▶ _Your task_: Extract only the lines running from the top of the entries to the line that holds "obes.head()". Include that line and omit the pictures.

▶ _Source data_:
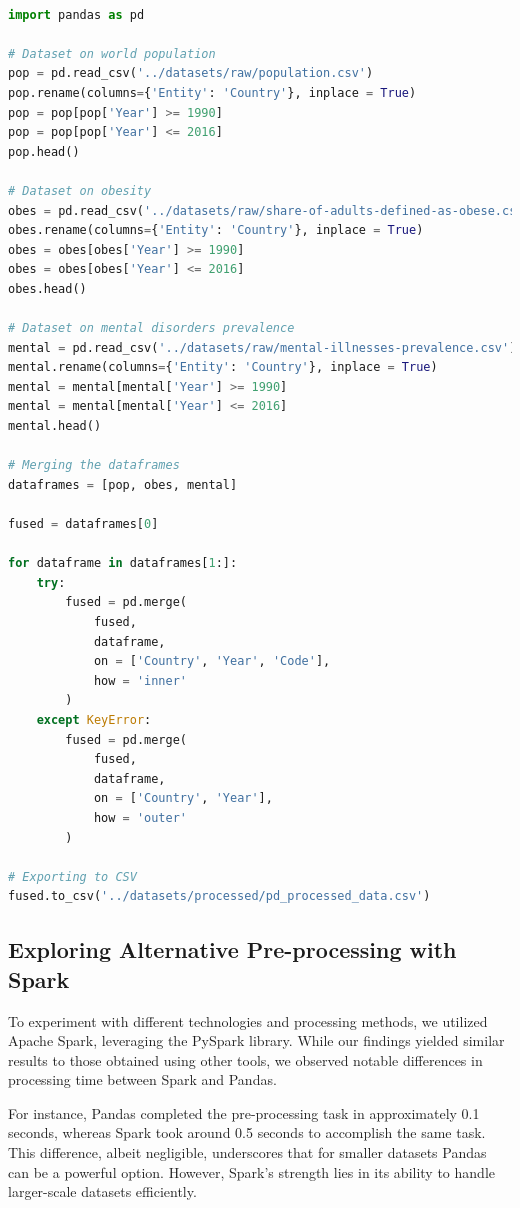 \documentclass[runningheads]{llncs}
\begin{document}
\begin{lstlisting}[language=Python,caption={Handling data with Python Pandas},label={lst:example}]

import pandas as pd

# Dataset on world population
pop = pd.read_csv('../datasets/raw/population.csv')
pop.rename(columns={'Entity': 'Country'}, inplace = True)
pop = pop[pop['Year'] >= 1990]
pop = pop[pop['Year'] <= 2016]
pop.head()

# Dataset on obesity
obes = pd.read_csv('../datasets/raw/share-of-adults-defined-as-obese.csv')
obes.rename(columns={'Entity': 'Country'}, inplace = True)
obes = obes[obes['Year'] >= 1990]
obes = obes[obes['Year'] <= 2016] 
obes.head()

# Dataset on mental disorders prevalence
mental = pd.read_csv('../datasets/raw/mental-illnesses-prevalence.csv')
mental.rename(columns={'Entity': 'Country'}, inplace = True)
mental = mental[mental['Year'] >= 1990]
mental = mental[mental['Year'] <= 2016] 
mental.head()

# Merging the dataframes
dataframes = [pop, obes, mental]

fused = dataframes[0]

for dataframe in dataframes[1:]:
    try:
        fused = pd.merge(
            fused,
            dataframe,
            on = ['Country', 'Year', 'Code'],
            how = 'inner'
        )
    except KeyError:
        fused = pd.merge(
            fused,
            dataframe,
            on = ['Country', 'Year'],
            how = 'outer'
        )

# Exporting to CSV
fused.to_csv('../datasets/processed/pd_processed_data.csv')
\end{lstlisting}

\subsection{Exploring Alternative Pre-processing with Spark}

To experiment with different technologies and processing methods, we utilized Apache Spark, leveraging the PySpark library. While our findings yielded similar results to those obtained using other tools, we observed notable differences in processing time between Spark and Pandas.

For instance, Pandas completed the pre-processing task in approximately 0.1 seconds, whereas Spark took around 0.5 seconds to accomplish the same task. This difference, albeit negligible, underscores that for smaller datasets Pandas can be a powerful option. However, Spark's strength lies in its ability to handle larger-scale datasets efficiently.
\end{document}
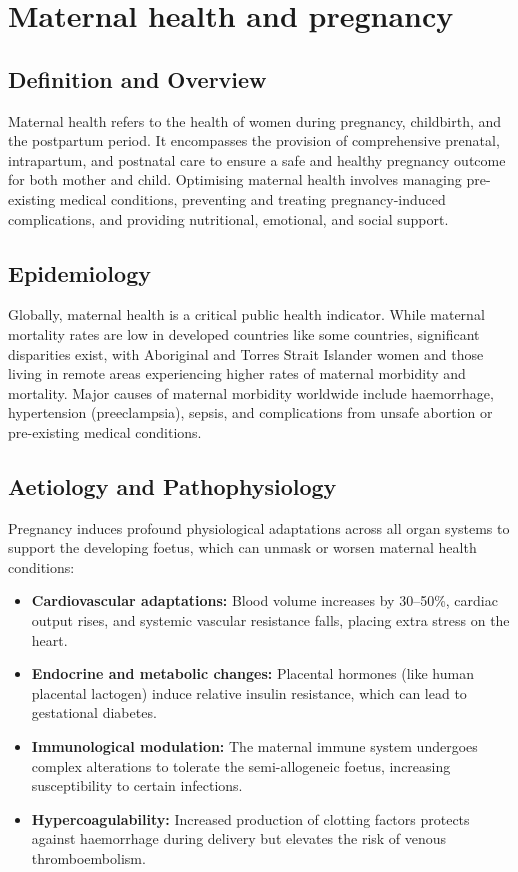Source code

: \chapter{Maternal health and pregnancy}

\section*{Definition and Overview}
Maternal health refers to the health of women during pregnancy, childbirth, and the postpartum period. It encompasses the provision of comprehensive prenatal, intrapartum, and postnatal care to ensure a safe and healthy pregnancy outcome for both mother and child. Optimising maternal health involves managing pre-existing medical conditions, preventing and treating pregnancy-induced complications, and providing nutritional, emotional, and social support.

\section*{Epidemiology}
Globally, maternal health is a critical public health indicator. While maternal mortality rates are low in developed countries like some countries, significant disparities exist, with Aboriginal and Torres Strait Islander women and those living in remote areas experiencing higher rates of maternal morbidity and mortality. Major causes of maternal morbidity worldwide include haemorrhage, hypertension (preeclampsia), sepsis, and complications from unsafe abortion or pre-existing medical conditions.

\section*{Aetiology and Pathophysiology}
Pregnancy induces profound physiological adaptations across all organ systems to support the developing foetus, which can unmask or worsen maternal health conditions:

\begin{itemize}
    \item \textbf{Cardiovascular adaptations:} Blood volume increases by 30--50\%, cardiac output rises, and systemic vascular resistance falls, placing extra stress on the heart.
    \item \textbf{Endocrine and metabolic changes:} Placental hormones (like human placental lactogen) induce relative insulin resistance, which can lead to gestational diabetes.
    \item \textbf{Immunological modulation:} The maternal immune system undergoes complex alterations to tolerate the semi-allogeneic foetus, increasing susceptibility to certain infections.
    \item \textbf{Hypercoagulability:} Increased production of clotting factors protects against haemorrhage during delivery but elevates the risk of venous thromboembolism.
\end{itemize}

▶ _Task response_:
 \documentclass[runningheads]{llncs}
\begin{document}
\begin{lstlisting}[language=Python,caption={Handling data with Python Pandas},label={lst:example}]

import pandas as pd

# Dataset on world population
pop = pd.read_csv('../datasets/raw/population.csv')
pop.rename(columns={'Entity': 'Country'}, inplace = True)
pop = pop[pop['Year'] >= 1990]
pop = pop[pop['Year'] <= 2016]
pop.head()

# Dataset on obesity
obes = pd.read_csv('../datasets/raw/share-of-adults-defined-as-obese.csv')
obes.rename(columns={'Entity': 'Country'}, inplace = True)
obes = obes[obes['Year'] >= 1990]
obes = obes[obes['Year'] <= 2016] 
obes.head()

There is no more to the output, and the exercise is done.